Goal of the exercise
Would you print the material exactly, starting at its first line and ending at the line holding "Slow (Not Turn-Based)"?

Data records
==========

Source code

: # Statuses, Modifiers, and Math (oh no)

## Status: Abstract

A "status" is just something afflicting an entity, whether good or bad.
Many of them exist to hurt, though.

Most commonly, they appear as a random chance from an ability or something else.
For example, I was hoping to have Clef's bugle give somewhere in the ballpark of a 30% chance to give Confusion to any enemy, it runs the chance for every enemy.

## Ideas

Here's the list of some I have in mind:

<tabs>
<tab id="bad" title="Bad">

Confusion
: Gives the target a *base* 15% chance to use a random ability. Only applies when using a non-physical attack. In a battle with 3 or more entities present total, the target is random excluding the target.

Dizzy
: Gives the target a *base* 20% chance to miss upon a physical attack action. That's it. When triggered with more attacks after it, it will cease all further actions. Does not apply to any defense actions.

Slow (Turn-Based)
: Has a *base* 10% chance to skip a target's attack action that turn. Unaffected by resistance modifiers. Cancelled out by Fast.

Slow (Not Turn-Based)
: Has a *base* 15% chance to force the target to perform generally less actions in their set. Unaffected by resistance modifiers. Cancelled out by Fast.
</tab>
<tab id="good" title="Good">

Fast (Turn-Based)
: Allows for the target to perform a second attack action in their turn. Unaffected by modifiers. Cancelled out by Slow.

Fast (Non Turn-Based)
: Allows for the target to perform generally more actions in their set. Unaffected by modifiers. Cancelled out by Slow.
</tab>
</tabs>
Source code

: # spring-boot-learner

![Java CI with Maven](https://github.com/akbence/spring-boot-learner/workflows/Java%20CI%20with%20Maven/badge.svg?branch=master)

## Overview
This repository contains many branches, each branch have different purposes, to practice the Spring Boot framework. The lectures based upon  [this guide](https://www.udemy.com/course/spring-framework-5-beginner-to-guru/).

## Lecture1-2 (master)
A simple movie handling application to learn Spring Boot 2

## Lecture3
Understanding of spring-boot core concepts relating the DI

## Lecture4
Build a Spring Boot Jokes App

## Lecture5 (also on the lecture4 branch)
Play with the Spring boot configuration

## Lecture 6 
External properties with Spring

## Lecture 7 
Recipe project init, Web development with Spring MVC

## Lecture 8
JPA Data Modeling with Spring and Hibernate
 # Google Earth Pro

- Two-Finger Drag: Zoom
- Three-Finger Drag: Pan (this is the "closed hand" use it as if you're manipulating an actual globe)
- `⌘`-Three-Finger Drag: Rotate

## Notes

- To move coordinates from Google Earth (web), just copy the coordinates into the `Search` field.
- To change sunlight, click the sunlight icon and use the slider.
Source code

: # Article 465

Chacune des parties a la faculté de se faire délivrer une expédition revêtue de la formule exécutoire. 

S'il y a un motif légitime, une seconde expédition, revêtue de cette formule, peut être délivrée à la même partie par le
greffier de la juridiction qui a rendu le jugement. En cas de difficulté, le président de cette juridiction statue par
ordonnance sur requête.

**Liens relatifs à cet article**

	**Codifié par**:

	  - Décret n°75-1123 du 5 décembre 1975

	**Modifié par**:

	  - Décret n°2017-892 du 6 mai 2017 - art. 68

==========

Answer area
Source code

: # Statuses, Modifiers, and Math (oh no)

## Status: Abstract

A "status" is just something afflicting an entity, whether good or bad.
Many of them exist to hurt, though.

Most commonly, they appear as a random chance from an ability or something else.
For example, I was hoping to have Clef's bugle give somewhere in the ballpark of a 30% chance to give Confusion to any enemy, it runs the chance for every enemy.

## Ideas

Here's the list of some I have in mind:

<tabs>
<tab id="bad" title="Bad">

Confusion
: Gives the target a *base* 15% chance to use a random ability. Only applies when using a non-physical attack. In a battle with 3 or more entities present total, the target is random excluding the target.

Dizzy
: Gives the target a *base* 20% chance to miss upon a physical attack action. That's it. When triggered with more attacks after it, it will cease all further actions. Does not apply to any defense actions.

Slow (Turn-Based)
: Has a *base* 10% chance to skip a target's attack action that turn. Unaffected by resistance modifiers. Cancelled out by Fast.

Slow (Not Turn-Based)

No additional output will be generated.